Nunca se dio en el condominio la mínima alteración del orden. Impecablemente limpio, con excelente y cordial vigilancia de uniformados, incluidos para el placer de los vivientes, gimnasio, piscina y sauna, más en grande imposible pasarlo. Si se añade que, en calidad de ilustre desconocido, uno viste como le da su real gana, poleras con muñequitas y palmeras, pantaloncillos cortos, gorras o sombreros nuevaoleros, sin exageración tiene que decirse que por esas latitudes está el reino de Jauja.

Disfrutaba pues de todo lo gratificante de ese ambiente con una copa de excelente vino tinto californiano entre las manos. Seguía un programa de televisión, uno de los cinco o seis que se difunden en idioma español. En tanto gozaba arrellanado en mi sillón preferido, mi señora, siempre buscando qué hacer, iba de un lado a otro mientras entonaba con su voz fresca, esa canción que interpreta Isabel Pantoja, si no estoy equivocado, y que está dirigida a un "Marinero de luces...".

Es entonces que se inclina delante mío como para levantar alguna cosa que ha caído al piso. Mas, de pronto, queda como petrificada mirando aquella cosa que se proponía levantar. Miro yo también lo que había llamado la atención de ella y casi al unísono, los dos gritamos en tono desgarrador: ¡Dios santo, una víiiibora!... Y como para que no nos quedase duda alguna, la víbora empezó a arrastrarse.

De imaginar que en un departamento pequeño, de una ciudad cosmopolita y moderna, no hubiese ni un garrote ni un palo ni un ladrillo con qué hacer frente a una víbora en el noveno piso de un condominio.
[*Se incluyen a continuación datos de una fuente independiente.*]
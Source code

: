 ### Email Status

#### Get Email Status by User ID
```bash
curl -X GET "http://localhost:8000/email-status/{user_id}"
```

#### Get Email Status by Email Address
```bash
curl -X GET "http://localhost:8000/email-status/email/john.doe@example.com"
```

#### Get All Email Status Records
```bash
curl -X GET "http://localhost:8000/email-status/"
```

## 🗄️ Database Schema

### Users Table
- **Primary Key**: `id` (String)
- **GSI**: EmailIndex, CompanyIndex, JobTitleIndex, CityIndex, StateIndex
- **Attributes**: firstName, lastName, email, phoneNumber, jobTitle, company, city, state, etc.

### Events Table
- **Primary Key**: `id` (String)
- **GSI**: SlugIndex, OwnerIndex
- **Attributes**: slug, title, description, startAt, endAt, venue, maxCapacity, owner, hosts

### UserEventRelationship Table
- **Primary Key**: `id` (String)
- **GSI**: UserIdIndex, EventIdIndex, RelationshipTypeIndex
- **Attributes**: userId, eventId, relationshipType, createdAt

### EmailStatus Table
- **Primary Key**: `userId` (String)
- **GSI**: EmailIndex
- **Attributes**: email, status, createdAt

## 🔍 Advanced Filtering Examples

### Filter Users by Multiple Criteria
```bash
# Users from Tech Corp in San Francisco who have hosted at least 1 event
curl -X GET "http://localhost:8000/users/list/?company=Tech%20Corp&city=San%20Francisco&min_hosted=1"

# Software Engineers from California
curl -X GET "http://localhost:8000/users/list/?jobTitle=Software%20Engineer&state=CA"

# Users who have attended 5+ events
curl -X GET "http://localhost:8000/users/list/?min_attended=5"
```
Así lo entendimos mi señora y yo que luego de dar un par de vueltas al cuarto, ambos temblequeantes, optamos por dejar al reptil encerrado bajo llave, mientras pedíamos auxilio en la planta baja del edificio, donde a toda hora del día y de la noche había gente de vigilancia.

En tanto bajábamos por el ascensor me puse a pensar en cómo la víbora pudo llegar hasta un noveno piso. Lo único que se me ocurrió fue atribuir el hecho a algún neurótico, de los que de tanto en tanto aparecen en Gringolandia con un fusil disparando desde una azotea a los transeúntes que circulan por la calle. Mentalmente me declaré víctima de uno de estos neuróticos que había escogido la variante, en vez de empezar a los tiros, de meter víboras en los cuartos de gentes que les temen hasta a los sabayones.

Cuando temblorosos hicimos la denuncia sobre la presencia de una víbora en nuestra sala, ante el encargado aquella noche de la vigilancia, éste rió con indisimuladas ganas. -¡Oiga, lo interpelé yo, esto no es para reír, hay una víbora en mi cuarto del noveno piso.

-¡Ya lo sé!, aceptó tranquila y fríamente el funcionario. En seguida explicó que la víbora, -bendito cuento-, no era venenosa, y que constituía propiedad de un vecino de en frente. Es la mascota preferida de su vecino, aclaró el uniformado encargado de la seguridad.

Protesté, dejé constancia expresa de mi queja, afirmé que no era posible que alguien conviviera con un reptil que podía ser mortífero, y que de esta forma pusiera en peligro la vida de los vecinos. El guardia peló una cartilla y me la alcanzó para que la leyera. En dicho documento estaban citadas las especies que podían tomarse como mascotas y entre éstas figuraban... ¡Las víboras!

Me tragué mis protestas y mis reclamos y con mi señora volví a mi aposento. A la puerta nos esperaba, alertada por el encargado, la señora del ciudadanos vecino, dueño legítimo e indiscutible del reptil. Ella tomó por la cabeza a la víbora y ésta se puso cómoda enroscándose en su brazo. Allí terminó el episodio. La víbora había escapado de la caja en que la conservaba su dueño y salió a darse un baño de popularidad que realmente logró.
-¡Me las pagarán!, me dije riendo mefistofélicamente, y decidido a aparecer el año próximo en el condominio de Miami llevando como mascota a un caimán joven o cuando menos a una carachupa.